«Las Fuerzas de Defensa de Israel están ahora atacando la infraestructura de Hizbulá en la zona de Dahie en Beirut», recoge la nota castrense sin añadir detalles.
Los ataques se producen apenas unas horas después de la orden de evacuación publicada por el portavoz en lengua árabe del Ejército israelí, Avichay Adraee.
«Advertencia urgente a los residentes de los suburbios del sur de Beirut, especialmente a quienes aún no han evacuado la zona. Reiteramos: Salven sus vidas y evacuen sus hogares inmediatamente», alertó el Ejército, movilizando el desplazamiento forzoso de los residentes del Dahie, conocido bastión del grupo chií Hizbulá.
La orden de desplazamiento se centra en cuatro barrios densamente poblados en el corazón de los suburbios: el campo de refugiados palestinos de Bourj el Barajne y Hadaz, más al sur; y Haret Hreik y Chiyah, sobre ellos.
Ataque a depósitos de combustible
El Ejército israelí dijo haber atacado en la noche varios depósitos de combustible en Teherán que, según su versión, eran usados por las fuerzas armadas iraníes.
En un comunicado, indica que la Fuerza Aérea israelí, guiada por los servicios de inteligencia del país, atacaron esos depósitos, que usaba supuestamente el Ejército iraní para «operar la infraestructura militar».
«Este ataque significativo constituye un paso más en la profundización del daño a la infraestructura militar del régimen terrorista iraní», añade la nota.
El nuevo ataque se produce en medio de la creciente campaña de bombardeos contra el Líbano -desplazando ya al menos a 100.000 personas-, y después de que Israel ocupara nuevas posiciones militares en el sur de este país vecino («menos de diez» en total, según las fuerzas armadas).
El grupo chií se incorporó a la escalada bélica regional el pasado lunes, tras atacar a Israel en represalia por la muerte del líder supremo iraní, Alí Jameneí.
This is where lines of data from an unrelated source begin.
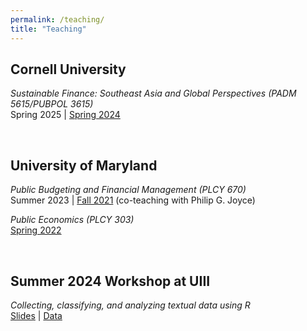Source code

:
 ```yaml
---
permalink: /teaching/
title: "Teaching"
---
```


Cornell University
---
*Sustainable Finance: Southeast Asia and Global Perspectives (PADM 5615/PUBPOL 3615)* <br> 
Spring 2025 | [Spring 2024](https://docs.google.com/gview?embedded=true&url=https://asuryoprabowo.github.io/files/PADM5615_2024_SuryoPrabowo.pdf)

<br />

University of Maryland
---
*Public Budgeting and Financial Management (PLCY 670)* <br> 
Summer 2023 | [Fall 2021](https://docs.google.com/gview?embedded=true&url=https://asuryoprabowo.github.io/files/PLCY670_2021_Joyce_SuryoPrabowo.pdf) (co-teaching with Philip G. Joyce)

*Public Economics (PLCY 303)* <br> 
[Spring 2022](https://docs.google.com/gview?embedded=true&url=https://asuryoprabowo.github.io/files/PLCY303_2022_SuryoPrabowo.pdf)

<br />

Summer 2024 Workshop at UIII
---
*Collecting, classifying, and analyzing textual data using R* <br> 
[Slides](https://docs.google.com/gview?embedded=true&url=https://asuryoprabowo.github.io/files/UIII_textanalysis.pdf) | [Data](https://asuryoprabowo.github.io/files/pidato.csv)

<br />

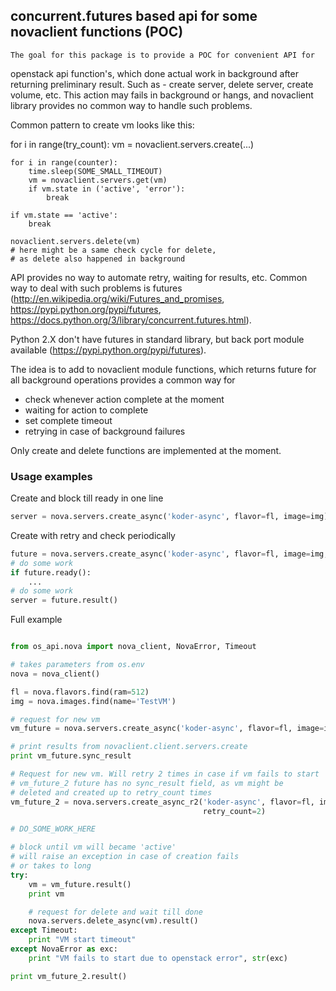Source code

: ## concurrent.futures based api for some novaclient functions (POC)

    The goal for this package is to provide a POC for convenient API for
openstack api function's, which done actual work in background after
returning preliminary result. Such as - create server, delete server,
create volume, etc. This action may fails in background or hangs, 
and novaclient library provides no common way to handle such problems.

Common pattern to create vm looks like this:

for i in range(try_count):
    vm = novaclient.servers.create(...)

    for i in range(counter):
        time.sleep(SOME_SMALL_TIMEOUT)
        vm = novaclient.servers.get(vm)
        if vm.state in ('active', 'error'):
            break

    if vm.state == 'active':
        break

    novaclient.servers.delete(vm)
    # here might be a same check cycle for delete,
    # as delete also happened in background

API provides no way to automate retry, waiting for results, etc.
Common way to deal with such problems is futures
(http://en.wikipedia.org/wiki/Futures_and_promises, 
https://pypi.python.org/pypi/futures, 
https://docs.python.org/3/library/concurrent.futures.html).

Python 2.X don't have futures in standard library, but back port module
available (https://pypi.python.org/pypi/futures).

The idea is to add to novaclient module functions, which returns future
for all background operations provides a common way for

 * check whenever action complete at the moment
 * waiting for action to complete
 * set complete timeout
 * retrying in case of background failures

Only create and delete functions are implemented at the moment.

### Usage examples

Create and block till ready in one line

```python
server = nova.servers.create_async('koder-async', flavor=fl, image=img).result()
```

Create with retry and check periodically
```python
future = nova.servers.create_async('koder-async', flavor=fl, image=img, retry_count=3)
# do some work
if future.ready():
    ...
# do some work
server = future.result()
```


Full example
```python

from os_api.nova import nova_client, NovaError, Timeout

# takes parameters from os.env
nova = nova_client()

fl = nova.flavors.find(ram=512)
img = nova.images.find(name='TestVM')

# request for new vm
vm_future = nova.servers.create_async('koder-async', flavor=fl, image=img)

# print results from novaclient.client.servers.create
print vm_future.sync_result

# Request for new vm. Will retry 2 times in case if vm fails to start
# vm_future_2 future has no sync_result field, as vm might be
# deleted and created up to retry_count times
vm_future_2 = nova.servers.create_async_r2('koder-async', flavor=fl, image=img,
                                           retry_count=2)

# DO_SOME_WORK_HERE

# block until vm will became 'active'
# will raise an exception in case of creation fails
# or takes to long
try:
    vm = vm_future.result()
    print vm

    # request for delete and wait till done
    nova.servers.delete_async(vm).result()
except Timeout:
    print "VM start timeout"
except NovaError as exc:
    print "VM fails to start due to openstack error", str(exc)

print vm_future_2.result()

```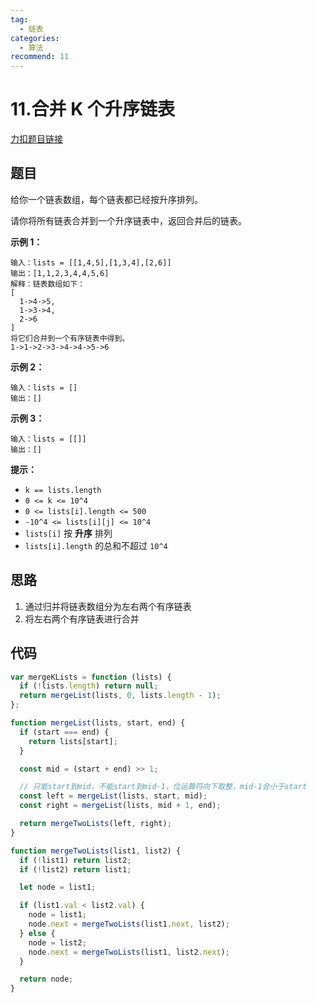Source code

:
 ```yaml
---
tag:
  - 链表
categories:
  - 算法
recommend: 11
---
```


# 11.合并 K 个升序链表

[力扣题目链接](https://leetcode.cn/problems/merge-k-sorted-lists/)

## 题目

给你一个链表数组，每个链表都已经按升序排列。

请你将所有链表合并到一个升序链表中，返回合并后的链表。

**示例 1：**

```
输入：lists = [[1,4,5],[1,3,4],[2,6]]
输出：[1,1,2,3,4,4,5,6]
解释：链表数组如下：
[
  1->4->5,
  1->3->4,
  2->6
]
将它们合并到一个有序链表中得到。
1->1->2->3->4->4->5->6
```

**示例 2：**

```
输入：lists = []
输出：[]
```

**示例 3：**

```
输入：lists = [[]]
输出：[]
```

**提示：**

- `k == lists.length`
- `0 <= k <= 10^4`
- `0 <= lists[i].length <= 500`
- `-10^4 <= lists[i][j] <= 10^4`
- `lists[i]` 按 **升序** 排列
- `lists[i].length` 的总和不超过 `10^4`

## 思路

1. 通过归并将链表数组分为左右两个有序链表
2. 将左右两个有序链表进行合并

## 代码

```js
var mergeKLists = function (lists) {
  if (!lists.length) return null;
  return mergeList(lists, 0, lists.length - 1);
};

function mergeList(lists, start, end) {
  if (start === end) {
    return lists[start];
  }

  const mid = (start + end) >> 1;

  // 只能start到mid，不能start到mid-1，位运算符向下取整，mid-1会小于start
  const left = mergeList(lists, start, mid);
  const right = mergeList(lists, mid + 1, end);

  return mergeTwoLists(left, right);
}

function mergeTwoLists(list1, list2) {
  if (!list1) return list2;
  if (!list2) return list1;

  let node = list1;

  if (list1.val < list2.val) {
    node = list1;
    node.next = mergeTwoLists(list1.next, list2);
  } else {
    node = list2;
    node.next = mergeTwoLists(list1, list2.next);
  }

  return node;
}
```
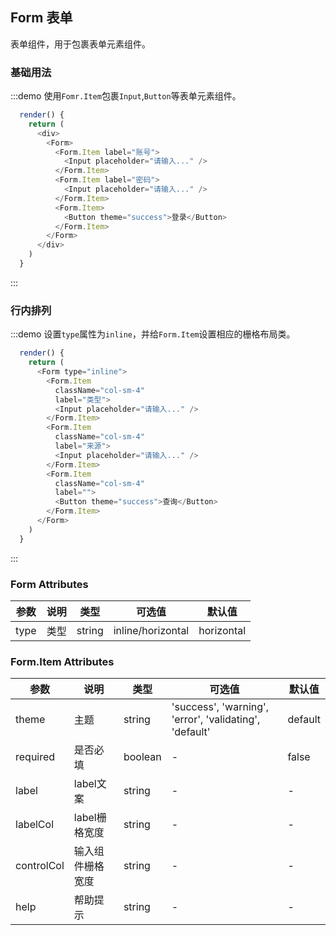 ## Form 表单
表单组件，用于包裹表单元素组件。

### 基础用法

:::demo 使用`Fomr.Item`包裹`Input`,`Button`等表单元素组件。

```js
  render() {
    return (
      <div>
        <Form>
          <Form.Item label="账号">
            <Input placeholder="请输入..." />
          </Form.Item>
          <Form.Item label="密码">
            <Input placeholder="请输入..." />
          </Form.Item>
          <Form.Item>
            <Button theme="success">登录</Button>
          </Form.Item>
        </Form>
      </div>
    )
  }
```
:::

### 行内排列

:::demo 设置`type`属性为`inline`，并给`Form.Item`设置相应的栅格布局类。

```js
  render() {
    return (
      <Form type="inline">
        <Form.Item
          className="col-sm-4"
          label="类型">
          <Input placeholder="请输入..." />
        </Form.Item>
        <Form.Item
          className="col-sm-4"
          label="来源">
          <Input placeholder="请输入..." />
        </Form.Item>
        <Form.Item
          className="col-sm-4"
          label="">
          <Button theme="success">查询</Button>
        </Form.Item>
      </Form>
    )
  }
```
:::

### Form Attributes
| 参数      | 说明    | 类型      | 可选值       | 默认值   |
|---------- |-------- |---------- |-------------  |-------- |
| type     | 类型   | string  |   inline/horizontal       |    horizontal    |

### Form.Item Attributes
| 参数      | 说明    | 类型      | 可选值       | 默认值   |
|---------- |-------- |---------- |-------------  |-------- |
| theme     | 主题  | string  |   'success', 'warning', 'error', 'validating', 'default'      |    default   |
| required    | 是否必填 | boolean  |   -     |   false  |
| label    | label文案 | string  |   -     |   - |
| labelCol    | label栅格宽度 | string  |   -     |   - |
| controlCol    | 输入组件栅格宽度 | string  |   -     |   - |
| help    | 帮助提示 | string  |   -     |   - |




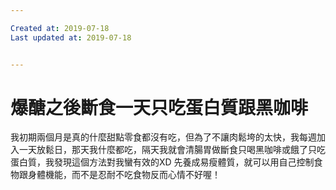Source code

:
 ```yaml
---

Created at: 2019-07-18
Last updated at: 2019-07-18


---
```


# 爆醣之後斷食一天只吃蛋白質跟黑咖啡


我初期兩個月是真的什麼甜點零食都沒有吃，但為了不讓肉鬆垮的太快，我每週加入一天放鬆日，那天我什麼都吃，隔天我就會清腸胃做斷食只喝黑咖啡或餓了只吃蛋白質，我發現這個方法對我蠻有效的XD
先養成易瘦體質，就可以用自己控制食物跟身體機能，而不是忍耐不吃食物反而心情不好喔！

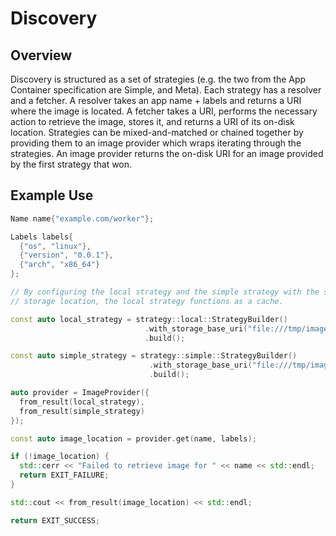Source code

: # Discovery

## Overview

Discovery is structured as a set of strategies (e.g. the two from the App Container specification
are Simple, and Meta). Each strategy has a resolver and a fetcher. A resolver takes an app name +
labels and returns a URI where the image is located. A fetcher takes a URI, performs the necessary
action to retrieve the image, stores it, and returns a URI of its on-disk location. Strategies can
be mixed-and-matched or chained together by providing them to an image provider which wraps
iterating through the strategies. An image provider returns the on-disk URI for an image provided by
the first strategy that won.

## Example Use

```c++
Name name{"example.com/worker"};

Labels labels{
  {"os", "linux"},
  {"version", "0.0.1"},
  {"arch", "x86_64"}
};

// By configuring the local strategy and the simple strategy with the same
// storage location, the local strategy functions as a cache.

const auto local_strategy = strategy::local::StrategyBuilder()
                              .with_storage_base_uri("file:///tmp/images")
                              .build();

const auto simple_strategy = strategy::simple::StrategyBuilder()
                               .with_storage_base_uri("file:///tmp/images")
                               .build();

auto provider = ImageProvider({
  from_result(local_strategy),
  from_result(simple_strategy)
});

const auto image_location = provider.get(name, labels);

if (!image_location) {
  std::cerr << "Failed to retrieve image for " << name << std::endl;
  return EXIT_FAILURE;
}

std::cout << from_result(image_location) << std::endl;

return EXIT_SUCCESS;
```
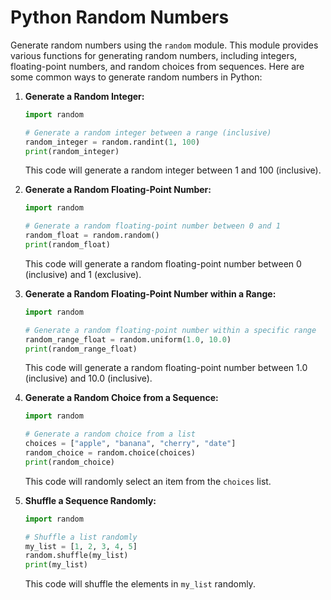 # Python Random Numbers

Generate random numbers using the `random` module. This module provides various functions for generating random numbers, including integers, floating-point numbers, and random choices from sequences. Here are some common ways to generate random numbers in Python:

1. **Generate a Random Integer:**

   ```python
   import random

   # Generate a random integer between a range (inclusive)
   random_integer = random.randint(1, 100)
   print(random_integer)
   ```

   This code will generate a random integer between 1 and 100 (inclusive).

2. **Generate a Random Floating-Point Number:**

   ```python
   import random

   # Generate a random floating-point number between 0 and 1
   random_float = random.random()
   print(random_float)
   ```

   This code will generate a random floating-point number between 0 (inclusive) and 1 (exclusive).

3. **Generate a Random Floating-Point Number within a Range:**

   ```python
   import random

   # Generate a random floating-point number within a specific range
   random_range_float = random.uniform(1.0, 10.0)
   print(random_range_float)
   ```

   This code will generate a random floating-point number between 1.0 (inclusive) and 10.0 (inclusive).

4. **Generate a Random Choice from a Sequence:**

   ```python
   import random

   # Generate a random choice from a list
   choices = ["apple", "banana", "cherry", "date"]
   random_choice = random.choice(choices)
   print(random_choice)
   ```

   This code will randomly select an item from the `choices` list.

5. **Shuffle a Sequence Randomly:**

   ```python
   import random

   # Shuffle a list randomly
   my_list = [1, 2, 3, 4, 5]
   random.shuffle(my_list)
   print(my_list)
   ```

   This code will shuffle the elements in `my_list` randomly.

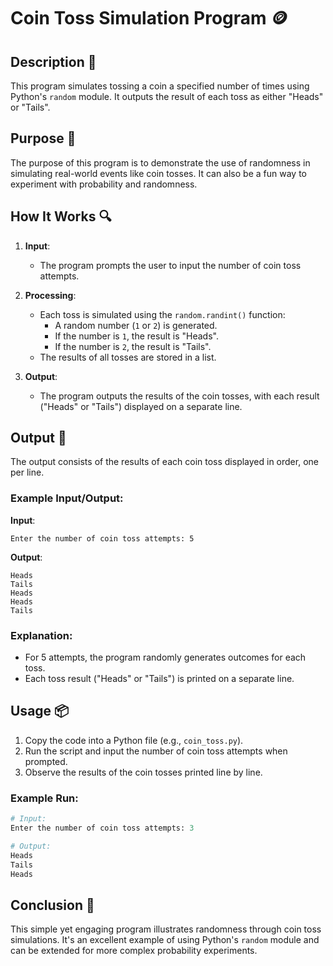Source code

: # Coin Toss Simulation Program 🪙

## Description 📝

This program simulates tossing a coin a specified number of times using Python's `random` module. It outputs the result of each toss as either "Heads" or "Tails".

## Purpose 🎯

The purpose of this program is to demonstrate the use of randomness in simulating real-world events like coin tosses. It can also be a fun way to experiment with probability and randomness.

## How It Works 🔍

1. **Input**:
    - The program prompts the user to input the number of coin toss attempts.
2. **Processing**:

    - Each toss is simulated using the `random.randint()` function:
        - A random number (`1` or `2`) is generated.
        - If the number is `1`, the result is "Heads".
        - If the number is `2`, the result is "Tails".
    - The results of all tosses are stored in a list.

3. **Output**:
    - The program outputs the results of the coin tosses, with each result ("Heads" or "Tails") displayed on a separate line.

## Output 📜

The output consists of the results of each coin toss displayed in order, one per line.

### Example Input/Output:

**Input**:

```
Enter the number of coin toss attempts: 5
```

**Output**:

```
Heads
Tails
Heads
Heads
Tails
```

### Explanation:

-   For 5 attempts, the program randomly generates outcomes for each toss.
-   Each toss result ("Heads" or "Tails") is printed on a separate line.

## Usage 📦

1. Copy the code into a Python file (e.g., `coin_toss.py`).
2. Run the script and input the number of coin toss attempts when prompted.
3. Observe the results of the coin tosses printed line by line.

### Example Run:

```python
# Input:
Enter the number of coin toss attempts: 3

# Output:
Heads
Tails
Heads
```

## Conclusion 🚀

This simple yet engaging program illustrates randomness through coin toss simulations. It's an excellent example of using Python's `random` module and can be extended for more complex probability experiments.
Desde entonces, ya hay más de 250 muertos en el Líbano y los heridos superan los 800, según cifras locales.
Trump descarta la intervención de los kurdos
El presidente de Estados Unidos, Donald Trump, descartó la posibilidad de apoyar una incursión de milicias kurdas en Irán o el establecimiento de una región autónoma, argumentando que su intervención haría la guerra «más compleja de lo que ya es».
En declaraciones a la prensa, el mandatario estadounidense subrayó que, aunque mantiene una «buena relación» con el pueblo kurdo, ha rechazado formalmente su participación en las hostilidades actuales para evitar un aumento en las muertes y una mayor desestabilización regional.
«No estamos buscando que los kurdos entren. Somos muy amigos de los kurdos, como saben, pero no queremos hacer la guerra más compleja. He descartado eso», afirmó el presidente ante los medios.
Trump apuntó que los kurdos han mostrado disposición para movilizarse, pero que él mismo les ha pedido mantenerse al margen.
«No quiero ver a los kurdos salir heridos o ser asesinados», añadió el líder republicano y dijo que el escenario bélico actual es «lo suficientemente complicado» sin involucrar a nuevos actores étnicos o regionales.